5- Objectives, programmes and events together with an explanatory Note.
The budget is, therefore, a guide to the General Secretariat to specify the programmes and events in which the National Council participates, taking into consideration utilization of allocated revenues and spending them most effectively and efficiently.
Preparation, discussion and approval as well as controlling implementation of parliament budget are governed by constitutional provisions and the law of the general budget, the internal regulations of the Council, in addition to the law of the Chamber of Financial and Administrative Control (control is independent in the Kingdom of Bahrain).
The budget passes through different phases, commencing with the preparation phase and ending with the approval of the final accounts phase by the parliament.

a- Preparation Phase:
The General Secretariat, through the competent department, prepares the draft budget. It lays out expenditure estimates together with the necessary statement in order to justify every approbation. According to the total estimated funds required as expenditure, the amount of funds to revenues are determined. These are normally allocated in the general budget of the state under one number and are remitted to the parliament in installments throughout the fiscal year in question.

b- Approval Phase:
The budget approval phase is important because it precedes the implementation phase. After preparation, the budget is referred to a special committee in parliament, namely the Committee on Financial and Economic Affairs. This committee examines and discusses the budget, and reviews the basis on which the draft budget is established. It also makes its observations and proposals. Then the draft budget is submitted to parliament for discussion and the budget enters a new phase which is the implementation phase.

c- Implementation Phase:
Following the approval of the budget by the parliament, the General Secretariat begins to implement it by requesting the government to remit the amounts allocated as revenues. The General Secretariat then starts to spend funds within the limits stipulated in the budget.

d- Implementation Control Phase:
Financial control is a comprehensive scientific methodology that requires the integration and merging of legal, economic, accountancy and administrative concepts, aimed at preserving the funds, raising the efficiency of their utilization and achieving the largest measure of effectiveness from the achieved results.

There are several types of financial control:

Internal Control:
This is usually carried out by the General Secretariat of the parliament by recruiting an internal auditor responsible to the Secretary General or the Speaker of the Parliament. This auditor follows up and monitors the implementation of the budget as allocated and approved without exceeding the approved amounts. He must be certain that the funds spent conform with the financial regulations. He also supervises the preparation of monthly, quarterly and yearly accounts for follow up.
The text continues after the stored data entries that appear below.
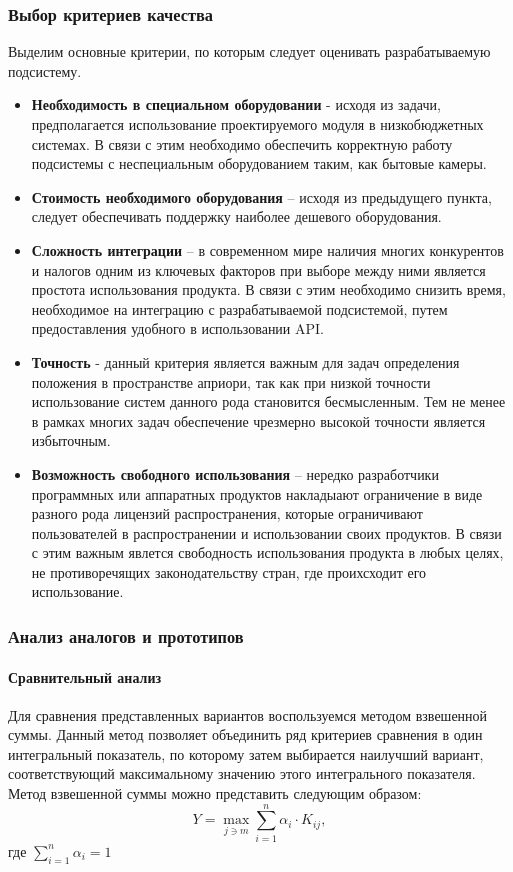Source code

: \subsubsection{Выбор критериев качества}
Выделим основные критерии, по которым следует оценивать разрабатываемую подсистему.
\begin{itemize}
\item \textbf{Необходимость в специальном оборудовании} - исходя из задачи, предполагается использование проектируемого модуля в низкобюджетных системах. В связи с этим необходимо обеспечить корректную работу подсистемы с неспециальным оборудованием таким, как бытовые камеры. 
\item \textbf{Стоимость необходимого оборудования} – исходя из предыдущего пункта, следует обеспечивать поддержку наиболее дешевого оборудования. 
\item \textbf{Сложность интеграции} – в современном мире наличия многих конкурентов и налогов одним из ключевых факторов при выборе между ними является простота использования продукта. В связи с этим необходимо снизить время, необходимое на интеграцию с разрабатываемой подсистемой, путем предоставления удобного в использовании API.
\item \textbf{Точность} - данный критерия является важным для задач определения положения в пространстве априори, так как при низкой точности использование систем данного рода становится бесмысленным. Тем не менее в рамках многих задач обеспечение чрезмерно высокой точности является избыточным.
\item \textbf{Возможность свободного использования} – нередко разработчики программных или аппаратных продуктов накладыают ограничение в виде разного рода лицензий распространения, которые ограничивают пользователей в распространении и использовании своих продуктов. В связи с этим важным явлется свободность использования продукта в любых целях, не  противоречящих законодательству стран, где проихсходит его использование.
\end{itemize}

\subsubsection{Анализ аналогов и прототипов}


\paragraph{Сравнительный анализ}

Для сравнения представленных вариантов воспользуемся методом взвешенной суммы. Данный метод позволяет объединить ряд критериев сравнения в один интегральный показатель, по которому затем выбирается наилучший вариант, соответствующий максимальному значению этого интегрального показателя. Метод взвешенной суммы можно представить следующим образом: 
$$ Y = \max_{j \ni m} \displaystyle\sum_{i=1}^{n} \alpha_i \cdot K_{ij},$$
где $\sum_{i=1}^{n} \alpha_i = 1$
External control: (Independent Control)
This is carried either by the Financial Control Chamber or a recognized professional audit firm in countries where there are no financial control chambers. The task is limited to control implementation of the budget and to make sure that expenditures are made according to the way approved by the parliament as well as in conformity with the financial rules and regulations in force. The chamber or the firm should submit an annual report about the final accounts of the General Secretariat stating its observations - if any.

Parliamentary Control:
The final accounts of the Council as well as the report of the Financial Control Chamber (External auditor) are submitted to the special committee in the parliament for examination, discussion and submission-with its observation and proposals- to the Council which, in turn, reviews, discusses and expresses its views thereon.
From the above we may be certain of the importance of the budget to the parliament enabling it to draw up its plans, programmes and events in financial forms, and be sure that those plans, programmes and events have been executed as adopted effectively and efficiently.